> **Exercise prompt**: Return a copy of every line in the records that includes the word "loginwindow".

Start of Block

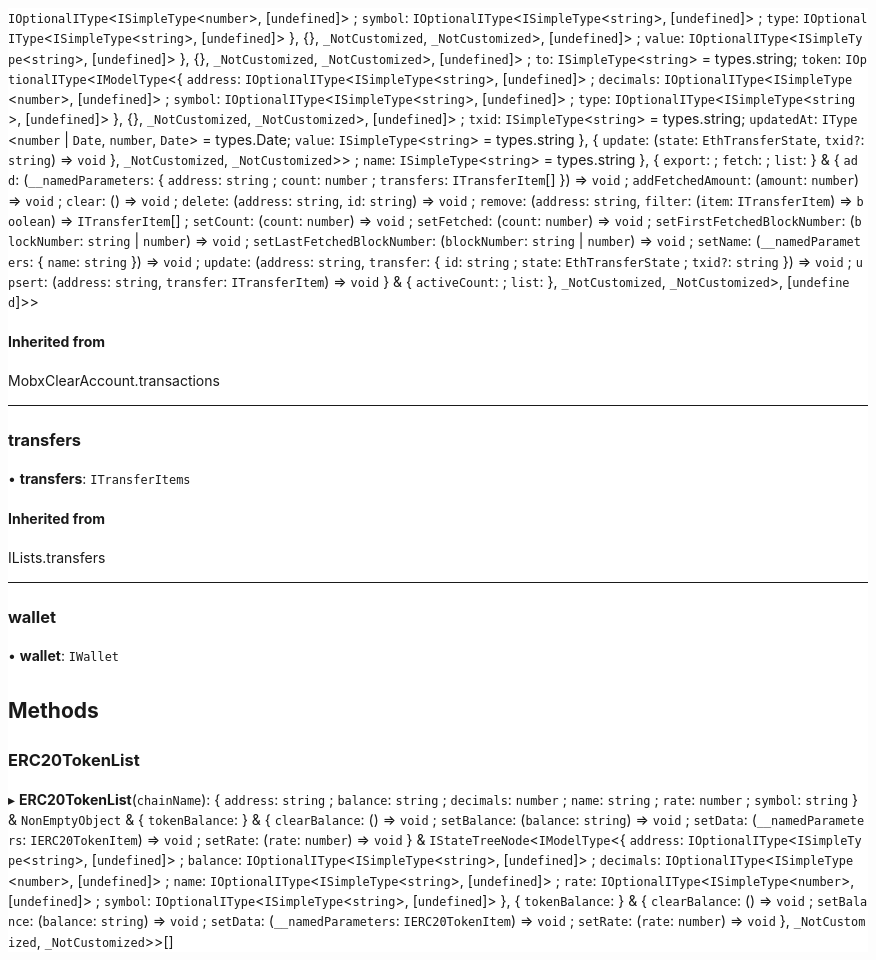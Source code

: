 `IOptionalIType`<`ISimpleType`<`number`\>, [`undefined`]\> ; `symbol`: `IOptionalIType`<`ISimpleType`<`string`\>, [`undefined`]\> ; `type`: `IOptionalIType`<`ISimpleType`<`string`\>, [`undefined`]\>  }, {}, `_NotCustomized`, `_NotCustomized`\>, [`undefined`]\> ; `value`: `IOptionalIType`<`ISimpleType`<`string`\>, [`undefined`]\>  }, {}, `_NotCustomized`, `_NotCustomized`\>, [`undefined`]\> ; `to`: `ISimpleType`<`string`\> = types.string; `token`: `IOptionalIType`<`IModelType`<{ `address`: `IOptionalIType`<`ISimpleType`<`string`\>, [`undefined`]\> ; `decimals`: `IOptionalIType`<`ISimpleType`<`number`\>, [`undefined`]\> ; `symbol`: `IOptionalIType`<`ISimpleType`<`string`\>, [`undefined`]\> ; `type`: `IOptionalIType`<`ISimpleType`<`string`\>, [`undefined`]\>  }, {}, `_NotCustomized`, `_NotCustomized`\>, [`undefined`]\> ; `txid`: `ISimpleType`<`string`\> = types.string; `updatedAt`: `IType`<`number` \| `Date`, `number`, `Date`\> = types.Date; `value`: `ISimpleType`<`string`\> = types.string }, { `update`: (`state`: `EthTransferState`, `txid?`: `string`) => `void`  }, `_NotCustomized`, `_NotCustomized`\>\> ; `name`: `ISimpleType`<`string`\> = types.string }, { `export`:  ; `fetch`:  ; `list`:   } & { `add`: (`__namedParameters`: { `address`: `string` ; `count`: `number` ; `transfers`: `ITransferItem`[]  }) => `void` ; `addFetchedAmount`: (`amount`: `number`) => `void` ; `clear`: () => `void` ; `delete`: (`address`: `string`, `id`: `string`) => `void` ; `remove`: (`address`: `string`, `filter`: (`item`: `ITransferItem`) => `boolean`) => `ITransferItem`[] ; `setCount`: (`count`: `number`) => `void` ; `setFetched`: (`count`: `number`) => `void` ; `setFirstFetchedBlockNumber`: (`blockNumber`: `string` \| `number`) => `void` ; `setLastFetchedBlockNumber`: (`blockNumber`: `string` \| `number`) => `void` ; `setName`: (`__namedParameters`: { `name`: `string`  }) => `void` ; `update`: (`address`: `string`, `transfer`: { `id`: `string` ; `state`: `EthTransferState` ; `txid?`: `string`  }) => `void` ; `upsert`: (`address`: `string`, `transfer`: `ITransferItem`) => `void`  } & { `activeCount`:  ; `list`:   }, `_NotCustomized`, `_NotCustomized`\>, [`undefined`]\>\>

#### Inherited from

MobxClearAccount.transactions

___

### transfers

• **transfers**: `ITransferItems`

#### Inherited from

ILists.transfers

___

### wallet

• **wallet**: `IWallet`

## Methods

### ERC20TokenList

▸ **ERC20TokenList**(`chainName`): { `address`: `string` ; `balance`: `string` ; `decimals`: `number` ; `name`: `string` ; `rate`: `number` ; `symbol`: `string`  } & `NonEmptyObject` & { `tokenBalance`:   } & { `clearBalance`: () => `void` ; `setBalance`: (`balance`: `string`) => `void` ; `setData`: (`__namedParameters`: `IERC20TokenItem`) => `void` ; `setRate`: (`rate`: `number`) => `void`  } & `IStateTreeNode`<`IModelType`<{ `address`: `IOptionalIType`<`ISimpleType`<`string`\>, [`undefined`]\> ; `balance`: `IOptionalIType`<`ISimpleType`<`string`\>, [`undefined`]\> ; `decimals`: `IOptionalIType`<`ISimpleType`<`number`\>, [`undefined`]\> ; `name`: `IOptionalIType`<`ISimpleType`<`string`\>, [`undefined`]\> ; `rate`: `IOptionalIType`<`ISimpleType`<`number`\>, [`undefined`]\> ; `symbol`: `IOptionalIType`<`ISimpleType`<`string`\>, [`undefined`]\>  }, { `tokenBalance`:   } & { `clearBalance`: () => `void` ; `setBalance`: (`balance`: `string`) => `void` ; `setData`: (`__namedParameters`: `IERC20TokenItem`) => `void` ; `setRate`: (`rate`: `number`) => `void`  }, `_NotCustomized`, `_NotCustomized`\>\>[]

End of Block
Start of Block

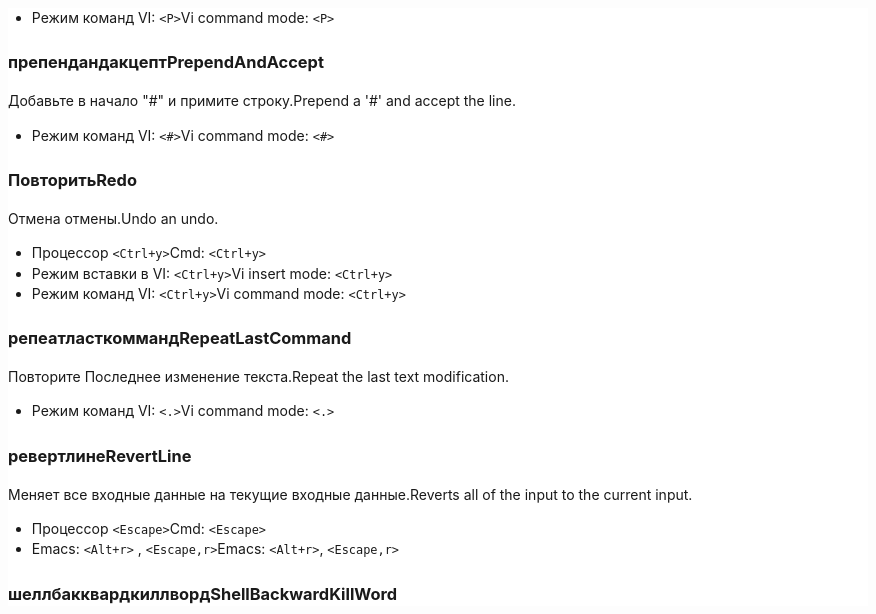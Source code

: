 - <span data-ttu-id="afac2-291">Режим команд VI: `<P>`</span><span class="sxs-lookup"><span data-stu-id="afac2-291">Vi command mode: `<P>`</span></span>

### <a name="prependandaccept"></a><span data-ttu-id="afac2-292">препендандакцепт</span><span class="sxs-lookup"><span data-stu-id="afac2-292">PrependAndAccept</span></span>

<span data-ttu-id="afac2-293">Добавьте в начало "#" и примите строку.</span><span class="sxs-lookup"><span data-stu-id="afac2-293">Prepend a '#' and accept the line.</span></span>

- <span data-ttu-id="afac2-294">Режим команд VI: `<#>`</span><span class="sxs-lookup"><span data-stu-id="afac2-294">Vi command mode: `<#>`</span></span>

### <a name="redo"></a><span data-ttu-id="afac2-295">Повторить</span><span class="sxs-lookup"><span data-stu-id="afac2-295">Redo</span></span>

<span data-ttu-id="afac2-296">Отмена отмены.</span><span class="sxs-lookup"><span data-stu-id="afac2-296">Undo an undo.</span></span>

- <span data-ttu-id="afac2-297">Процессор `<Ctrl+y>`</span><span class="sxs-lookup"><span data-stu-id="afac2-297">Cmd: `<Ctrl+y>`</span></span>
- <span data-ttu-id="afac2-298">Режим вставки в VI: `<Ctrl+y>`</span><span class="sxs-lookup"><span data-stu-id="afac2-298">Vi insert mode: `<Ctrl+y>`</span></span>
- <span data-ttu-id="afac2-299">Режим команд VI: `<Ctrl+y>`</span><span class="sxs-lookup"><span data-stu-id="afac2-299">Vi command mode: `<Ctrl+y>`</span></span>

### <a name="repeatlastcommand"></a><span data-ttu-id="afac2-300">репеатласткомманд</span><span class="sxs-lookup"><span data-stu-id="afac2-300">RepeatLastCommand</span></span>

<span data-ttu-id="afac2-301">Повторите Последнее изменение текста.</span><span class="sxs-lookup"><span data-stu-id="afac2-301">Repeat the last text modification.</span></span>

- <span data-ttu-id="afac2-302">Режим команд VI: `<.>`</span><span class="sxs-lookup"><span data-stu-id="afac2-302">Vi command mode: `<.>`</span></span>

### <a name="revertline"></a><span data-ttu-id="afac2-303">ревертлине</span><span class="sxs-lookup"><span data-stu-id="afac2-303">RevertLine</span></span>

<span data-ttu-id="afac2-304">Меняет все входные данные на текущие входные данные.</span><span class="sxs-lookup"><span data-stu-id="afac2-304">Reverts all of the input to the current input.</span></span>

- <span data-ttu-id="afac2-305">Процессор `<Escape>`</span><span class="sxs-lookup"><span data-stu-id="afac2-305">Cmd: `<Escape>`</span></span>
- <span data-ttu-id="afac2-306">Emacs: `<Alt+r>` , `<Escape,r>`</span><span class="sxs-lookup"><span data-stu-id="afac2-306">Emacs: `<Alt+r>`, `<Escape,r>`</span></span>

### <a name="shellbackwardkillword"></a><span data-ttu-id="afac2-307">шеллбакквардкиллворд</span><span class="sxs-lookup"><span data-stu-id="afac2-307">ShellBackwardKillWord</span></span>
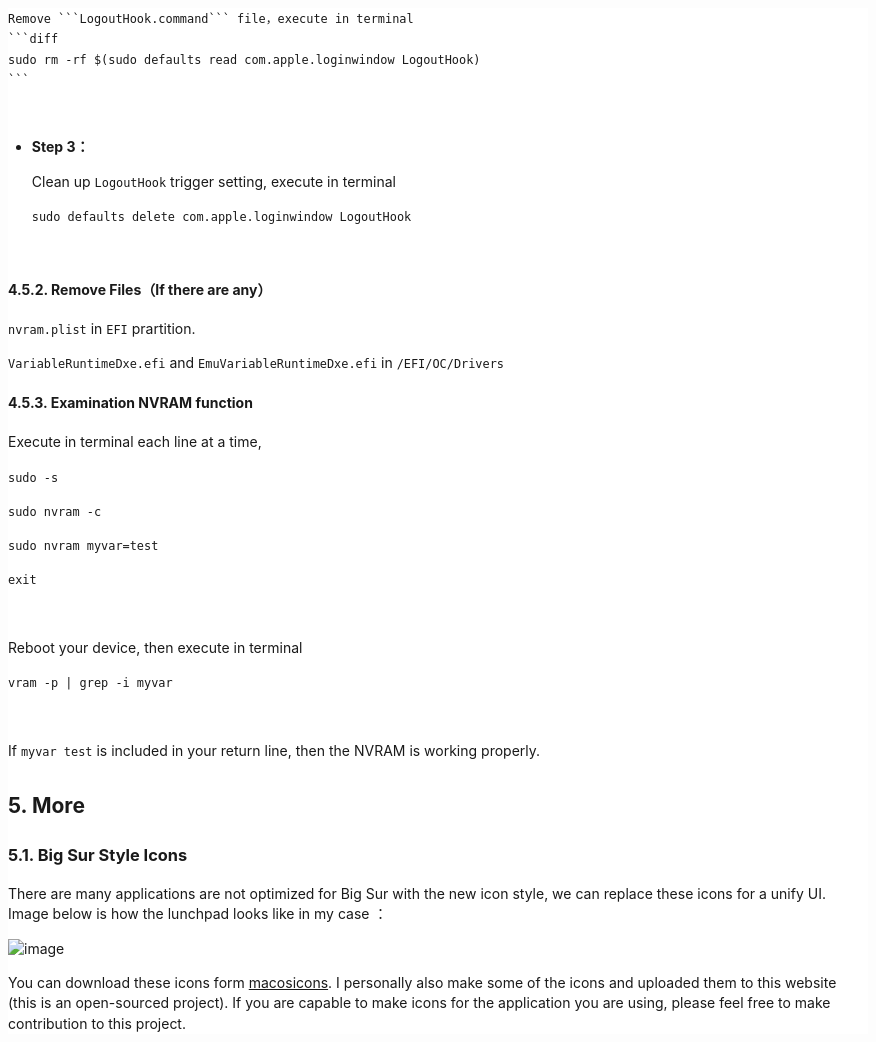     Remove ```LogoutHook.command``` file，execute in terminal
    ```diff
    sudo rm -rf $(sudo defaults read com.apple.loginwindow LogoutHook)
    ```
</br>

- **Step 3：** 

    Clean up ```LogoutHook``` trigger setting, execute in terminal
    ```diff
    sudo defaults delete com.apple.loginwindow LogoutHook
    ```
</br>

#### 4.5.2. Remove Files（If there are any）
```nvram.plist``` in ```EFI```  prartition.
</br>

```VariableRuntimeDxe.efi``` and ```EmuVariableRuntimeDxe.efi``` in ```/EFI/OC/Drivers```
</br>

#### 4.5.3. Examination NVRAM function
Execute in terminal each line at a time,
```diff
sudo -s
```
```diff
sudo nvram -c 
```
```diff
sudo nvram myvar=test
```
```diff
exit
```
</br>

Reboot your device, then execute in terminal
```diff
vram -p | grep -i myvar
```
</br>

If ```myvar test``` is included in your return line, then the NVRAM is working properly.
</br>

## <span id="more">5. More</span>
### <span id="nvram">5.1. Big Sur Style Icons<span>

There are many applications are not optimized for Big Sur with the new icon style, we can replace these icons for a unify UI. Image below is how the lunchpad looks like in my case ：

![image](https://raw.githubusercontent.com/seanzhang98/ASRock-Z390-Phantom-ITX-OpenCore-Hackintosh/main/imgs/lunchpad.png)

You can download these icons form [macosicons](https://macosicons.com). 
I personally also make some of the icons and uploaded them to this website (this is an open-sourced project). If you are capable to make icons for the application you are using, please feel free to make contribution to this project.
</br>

End of Block
Start of Block

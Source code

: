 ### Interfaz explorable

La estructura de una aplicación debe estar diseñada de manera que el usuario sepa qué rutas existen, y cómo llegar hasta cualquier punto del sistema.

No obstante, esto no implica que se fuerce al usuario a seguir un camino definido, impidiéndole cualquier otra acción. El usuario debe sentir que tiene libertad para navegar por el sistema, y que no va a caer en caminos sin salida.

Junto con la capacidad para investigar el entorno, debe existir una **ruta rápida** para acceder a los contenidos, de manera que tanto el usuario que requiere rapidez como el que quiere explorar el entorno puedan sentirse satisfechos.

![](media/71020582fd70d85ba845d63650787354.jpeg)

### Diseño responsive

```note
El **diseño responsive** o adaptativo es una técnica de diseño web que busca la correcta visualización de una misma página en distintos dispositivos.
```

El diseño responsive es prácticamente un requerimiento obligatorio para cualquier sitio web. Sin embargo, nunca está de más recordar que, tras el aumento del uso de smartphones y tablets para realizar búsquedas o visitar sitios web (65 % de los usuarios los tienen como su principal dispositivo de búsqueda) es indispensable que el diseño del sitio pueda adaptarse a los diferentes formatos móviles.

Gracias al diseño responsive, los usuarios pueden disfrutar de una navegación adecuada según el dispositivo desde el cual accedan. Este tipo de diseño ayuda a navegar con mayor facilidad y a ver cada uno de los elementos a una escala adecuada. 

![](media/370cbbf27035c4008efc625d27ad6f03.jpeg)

End of Block

> **Completed task**:
    sudo rm -rf $(sudo defaults read com.apple.loginwindow LogoutHook)
    sudo defaults delete com.apple.loginwindow LogoutHook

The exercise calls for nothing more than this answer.